## WHAT IS REQUIRED
Search the listing below for the string "from", then copy every line it appears in.

BEGIN RECORDS SHOWN

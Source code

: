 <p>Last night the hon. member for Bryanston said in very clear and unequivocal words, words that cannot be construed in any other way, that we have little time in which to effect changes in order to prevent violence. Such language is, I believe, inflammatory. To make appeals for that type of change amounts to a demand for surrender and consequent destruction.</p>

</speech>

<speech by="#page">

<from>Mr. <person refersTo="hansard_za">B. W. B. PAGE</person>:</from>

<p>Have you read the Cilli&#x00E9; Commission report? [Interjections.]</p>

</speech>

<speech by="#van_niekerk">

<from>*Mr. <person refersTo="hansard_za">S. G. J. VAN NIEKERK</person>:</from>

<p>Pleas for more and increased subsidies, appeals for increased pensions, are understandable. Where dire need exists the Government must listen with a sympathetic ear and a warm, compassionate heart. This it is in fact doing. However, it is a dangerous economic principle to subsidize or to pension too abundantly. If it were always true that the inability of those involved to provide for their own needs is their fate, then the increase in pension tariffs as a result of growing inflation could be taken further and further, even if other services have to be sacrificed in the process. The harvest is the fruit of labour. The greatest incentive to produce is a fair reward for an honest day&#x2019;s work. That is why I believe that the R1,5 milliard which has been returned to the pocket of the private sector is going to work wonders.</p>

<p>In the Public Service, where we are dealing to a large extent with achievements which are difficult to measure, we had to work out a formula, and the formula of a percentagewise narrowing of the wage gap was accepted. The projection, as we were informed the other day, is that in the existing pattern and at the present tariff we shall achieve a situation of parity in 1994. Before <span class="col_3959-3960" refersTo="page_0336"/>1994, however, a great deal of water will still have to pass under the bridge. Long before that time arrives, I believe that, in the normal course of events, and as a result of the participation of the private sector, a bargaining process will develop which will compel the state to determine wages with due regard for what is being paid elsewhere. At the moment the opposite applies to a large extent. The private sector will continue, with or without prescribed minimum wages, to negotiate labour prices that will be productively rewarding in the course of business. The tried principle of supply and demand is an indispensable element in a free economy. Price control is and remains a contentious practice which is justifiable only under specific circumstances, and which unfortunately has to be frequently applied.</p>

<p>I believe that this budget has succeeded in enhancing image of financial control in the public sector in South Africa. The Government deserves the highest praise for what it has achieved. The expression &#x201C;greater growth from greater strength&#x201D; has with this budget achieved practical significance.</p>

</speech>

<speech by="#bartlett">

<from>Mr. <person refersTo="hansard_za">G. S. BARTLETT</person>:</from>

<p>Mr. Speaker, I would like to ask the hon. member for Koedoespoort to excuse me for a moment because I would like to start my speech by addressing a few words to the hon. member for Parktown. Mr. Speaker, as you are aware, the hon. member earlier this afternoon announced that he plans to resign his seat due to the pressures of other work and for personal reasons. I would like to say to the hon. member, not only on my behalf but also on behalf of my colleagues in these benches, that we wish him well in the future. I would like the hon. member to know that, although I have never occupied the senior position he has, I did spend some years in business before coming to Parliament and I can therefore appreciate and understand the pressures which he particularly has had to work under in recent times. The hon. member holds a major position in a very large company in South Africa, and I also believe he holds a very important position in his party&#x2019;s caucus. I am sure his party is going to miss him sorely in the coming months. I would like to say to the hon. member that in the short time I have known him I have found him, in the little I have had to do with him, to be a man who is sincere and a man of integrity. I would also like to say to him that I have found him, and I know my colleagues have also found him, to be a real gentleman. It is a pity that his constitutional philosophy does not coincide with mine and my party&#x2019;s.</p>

END RECORDS SHOWN

## YOUR SOLUTION
<from>Mr. <person refersTo="hansard_za">B. W. B. PAGE</person>:</from>
<from>*Mr. <person refersTo="hansard_za">S. G. J. VAN NIEKERK</person>:</from>
<p>I believe that this budget has succeeded in enhancing image of financial control in the public sector in South Africa. The Government deserves the highest praise for what it has achieved. The expression &#x201C;greater growth from greater strength&#x201D; has with this budget achieved practical significance.</p>
<from>Mr. <person refersTo="hansard_za">G. S. BARTLETT</person>:</from>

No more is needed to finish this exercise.